あの子があんなに綺麗に笑うのは

きっと

真っ直ぐに前を見ているから

それは

悲しいほど澄んだ瞳で





















06 無償





















「今日もしゅぎょー!頑張る、ってばよー!!」


任務後にたまたま出くわしたナルトは、これから一人で修行をするらしい。
サスケに負けない、と意気込む姿はむしろ一生懸命で、どこか微笑ましいものさえ感じさせる。
シカマルとチョージと楽しそうに話している姿は、尻尾を振った子犬のようで。


「ナルト、あんたって犬みたいねー」


思わず出た言葉に、一瞬ナルトの瞳が曇ったような気がしたが、次の瞬間にはいつもの笑顔。

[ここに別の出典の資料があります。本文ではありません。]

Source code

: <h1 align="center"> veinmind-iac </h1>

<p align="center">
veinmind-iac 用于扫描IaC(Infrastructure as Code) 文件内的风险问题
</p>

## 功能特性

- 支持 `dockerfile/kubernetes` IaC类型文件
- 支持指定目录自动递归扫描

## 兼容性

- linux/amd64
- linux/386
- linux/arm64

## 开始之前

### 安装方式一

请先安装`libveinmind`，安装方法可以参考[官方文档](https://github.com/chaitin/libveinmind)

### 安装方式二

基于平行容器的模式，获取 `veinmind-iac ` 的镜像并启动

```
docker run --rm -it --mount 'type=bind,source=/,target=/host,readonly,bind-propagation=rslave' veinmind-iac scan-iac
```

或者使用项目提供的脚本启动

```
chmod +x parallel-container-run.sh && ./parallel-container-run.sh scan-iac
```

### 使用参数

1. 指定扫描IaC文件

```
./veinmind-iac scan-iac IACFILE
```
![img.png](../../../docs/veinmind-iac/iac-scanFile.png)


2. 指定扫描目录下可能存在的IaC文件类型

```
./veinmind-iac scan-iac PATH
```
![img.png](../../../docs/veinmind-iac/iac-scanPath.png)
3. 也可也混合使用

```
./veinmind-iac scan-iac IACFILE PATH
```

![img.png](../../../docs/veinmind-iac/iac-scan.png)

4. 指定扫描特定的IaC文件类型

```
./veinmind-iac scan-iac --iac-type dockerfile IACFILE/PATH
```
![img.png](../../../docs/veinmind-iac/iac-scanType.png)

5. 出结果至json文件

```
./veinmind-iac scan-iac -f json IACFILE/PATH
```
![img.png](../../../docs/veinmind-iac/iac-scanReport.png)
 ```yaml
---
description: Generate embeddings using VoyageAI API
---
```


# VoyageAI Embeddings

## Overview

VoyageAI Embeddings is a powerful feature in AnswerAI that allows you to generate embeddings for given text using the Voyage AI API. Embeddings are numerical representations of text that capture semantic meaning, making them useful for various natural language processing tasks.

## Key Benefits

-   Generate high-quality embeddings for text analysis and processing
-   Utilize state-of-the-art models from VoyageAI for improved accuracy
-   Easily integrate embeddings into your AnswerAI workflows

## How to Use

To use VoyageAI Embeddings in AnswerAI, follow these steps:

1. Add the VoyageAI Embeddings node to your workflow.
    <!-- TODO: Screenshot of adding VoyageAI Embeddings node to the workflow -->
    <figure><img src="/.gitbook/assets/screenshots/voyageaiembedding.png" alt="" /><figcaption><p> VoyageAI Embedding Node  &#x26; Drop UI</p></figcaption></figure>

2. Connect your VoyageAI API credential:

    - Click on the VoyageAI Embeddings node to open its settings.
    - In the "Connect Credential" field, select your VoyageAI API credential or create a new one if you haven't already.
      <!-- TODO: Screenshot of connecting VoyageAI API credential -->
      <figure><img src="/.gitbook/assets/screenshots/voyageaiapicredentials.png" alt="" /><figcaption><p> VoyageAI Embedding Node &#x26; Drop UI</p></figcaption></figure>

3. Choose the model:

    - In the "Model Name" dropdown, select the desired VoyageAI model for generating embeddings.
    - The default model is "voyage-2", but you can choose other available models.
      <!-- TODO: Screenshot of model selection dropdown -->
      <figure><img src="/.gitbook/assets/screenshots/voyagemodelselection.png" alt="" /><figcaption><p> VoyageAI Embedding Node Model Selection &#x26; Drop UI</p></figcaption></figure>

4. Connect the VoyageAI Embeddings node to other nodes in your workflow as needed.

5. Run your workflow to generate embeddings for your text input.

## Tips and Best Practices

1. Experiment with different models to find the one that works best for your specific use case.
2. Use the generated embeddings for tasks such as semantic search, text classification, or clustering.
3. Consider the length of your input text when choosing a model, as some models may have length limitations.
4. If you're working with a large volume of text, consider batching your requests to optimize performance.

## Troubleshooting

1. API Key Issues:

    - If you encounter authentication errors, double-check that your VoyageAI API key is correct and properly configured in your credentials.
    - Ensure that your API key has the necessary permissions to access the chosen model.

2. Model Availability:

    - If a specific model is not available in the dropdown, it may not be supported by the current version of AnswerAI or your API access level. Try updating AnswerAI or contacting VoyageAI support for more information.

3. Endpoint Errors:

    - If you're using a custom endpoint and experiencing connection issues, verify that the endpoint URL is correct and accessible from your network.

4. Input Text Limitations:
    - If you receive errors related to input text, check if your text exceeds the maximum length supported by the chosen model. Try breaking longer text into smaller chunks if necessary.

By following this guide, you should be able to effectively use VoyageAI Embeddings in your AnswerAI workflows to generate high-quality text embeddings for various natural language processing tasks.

「俺ってば犬じゃないってばよー!俺は火影!火影になる男なの!!」


目を細めて抗議をするナルトを見つめ、ふと疑問が湧いた。





俺は火影になるってば

里を守る

皆に認めてもらうんだ





いつも言う台詞。
その中には、「だからどうされたい」というものがない。
認めてもらうというのも、存在を認めてもらう、という意味のみで。
それは当たり前の、当然のことのはずなのに。



血の気がすぅっと引いた。
ナルトは、自分のためには何も求めてはいないんじゃないだろうか。
外側に向けられるものばかりで、内側には何も。




















「イノ?」


様子のおかしい自分に気付いたのか、ナルトが心配そうな顔をしていた。
熱でもあるのかってば?と問うナルトの肩を掴んで、逆に問いただす。


「あんた、何か欲しいものないの!?」

「…は?」


突然の剣幕に怯えるナルト…全く失礼な。
シカマルとチョージは目を丸くさせながらもゲラゲラと笑っている。
この幼馴染たちはおそらく自分が何を思ったのかに気付いているに違いない。
あんたらちょっと失礼よ?











求めないのなら求めさせてあげるわ。
自分から何かを欲しがるように。
覚悟しなさい?











ゆっくり鮮やかに微笑むイノに、ナルトの顔が赤く染まった。